In about 1 year there will be the Nehalem CPUs and a new generation of video cards (r700/g100) which will finally be serious "8800GTX killers".
This next generation will have completely different sockets, motherboards, slots, RAM, etc. So you will need new everything anyway. Keep your good PSU for the next few years.


Will Nehelem have the Intel equivalent of Hyper Transport? For some reason, I'd thought that would be Wolfdale. I hate the way Intel pulls these voltage changes that force motherboard upgrades, but that's off topic.

I expect the killer combination will be dual core R770GPU's in Crossfire mode, or CrossfireX depending on whether they're single or dual slotted. At any rate, fast cards always get slow years down the line.

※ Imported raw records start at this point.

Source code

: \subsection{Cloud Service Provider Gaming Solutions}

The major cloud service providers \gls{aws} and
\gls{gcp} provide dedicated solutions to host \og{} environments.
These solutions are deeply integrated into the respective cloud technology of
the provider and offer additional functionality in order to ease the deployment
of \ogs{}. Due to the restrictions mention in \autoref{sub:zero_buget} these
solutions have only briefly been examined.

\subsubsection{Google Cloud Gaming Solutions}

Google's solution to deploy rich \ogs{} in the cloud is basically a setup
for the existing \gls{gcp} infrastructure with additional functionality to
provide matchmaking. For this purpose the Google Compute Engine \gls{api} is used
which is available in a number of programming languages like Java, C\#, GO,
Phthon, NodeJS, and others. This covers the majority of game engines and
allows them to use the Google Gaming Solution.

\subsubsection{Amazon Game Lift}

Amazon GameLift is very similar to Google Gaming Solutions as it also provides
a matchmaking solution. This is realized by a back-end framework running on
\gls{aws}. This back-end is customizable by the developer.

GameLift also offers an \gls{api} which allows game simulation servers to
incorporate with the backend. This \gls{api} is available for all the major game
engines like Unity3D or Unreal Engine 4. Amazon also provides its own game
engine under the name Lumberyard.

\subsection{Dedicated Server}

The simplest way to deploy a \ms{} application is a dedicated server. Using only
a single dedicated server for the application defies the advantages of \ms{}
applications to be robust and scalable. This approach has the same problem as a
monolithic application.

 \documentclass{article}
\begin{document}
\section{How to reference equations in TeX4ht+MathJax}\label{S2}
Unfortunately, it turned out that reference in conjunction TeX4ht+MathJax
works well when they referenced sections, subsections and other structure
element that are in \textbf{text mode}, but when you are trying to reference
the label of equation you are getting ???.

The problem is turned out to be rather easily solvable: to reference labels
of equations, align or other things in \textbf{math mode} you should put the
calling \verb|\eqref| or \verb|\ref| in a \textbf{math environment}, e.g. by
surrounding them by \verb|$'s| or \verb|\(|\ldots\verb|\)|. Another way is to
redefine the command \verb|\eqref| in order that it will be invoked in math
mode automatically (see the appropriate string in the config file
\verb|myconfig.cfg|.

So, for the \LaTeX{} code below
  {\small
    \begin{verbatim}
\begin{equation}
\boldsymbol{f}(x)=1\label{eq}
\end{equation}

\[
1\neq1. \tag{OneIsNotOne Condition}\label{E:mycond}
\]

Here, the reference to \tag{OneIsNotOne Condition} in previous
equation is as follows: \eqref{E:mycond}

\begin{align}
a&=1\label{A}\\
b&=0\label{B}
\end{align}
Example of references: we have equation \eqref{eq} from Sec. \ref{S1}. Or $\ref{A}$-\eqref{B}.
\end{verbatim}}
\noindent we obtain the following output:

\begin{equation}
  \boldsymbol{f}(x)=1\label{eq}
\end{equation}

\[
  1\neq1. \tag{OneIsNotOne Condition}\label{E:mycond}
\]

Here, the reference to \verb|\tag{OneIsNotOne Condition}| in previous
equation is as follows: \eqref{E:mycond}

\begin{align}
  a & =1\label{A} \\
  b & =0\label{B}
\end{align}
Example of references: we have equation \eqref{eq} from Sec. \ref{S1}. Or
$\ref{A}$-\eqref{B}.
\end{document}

I still have my AIW Radeon 9800 Pro and it was a good gaming card as well as better than the TV Wonders for video.

Heck, even that Cyrix 486DLC and Trident VGA card I found in the closet last year were great for it's day. It ran TES: Arena really well!


February 3, 2008 6:45:40 AM

I just bought an Evga 8800gt, but my price range was alot lower than yours. Also, Dragon is right about the whole crossfire thing. If I were you I'd go with the ATI 3870 x2
February 3, 2008 11:59:37 AM

Sorry I've been away. Thank you for all the replies and advice. The one poster, "babybudha" wanted to know what resolution I game at. I have my monitor set at 1024 X 768. My monitor is a 19-inch Sony LCD.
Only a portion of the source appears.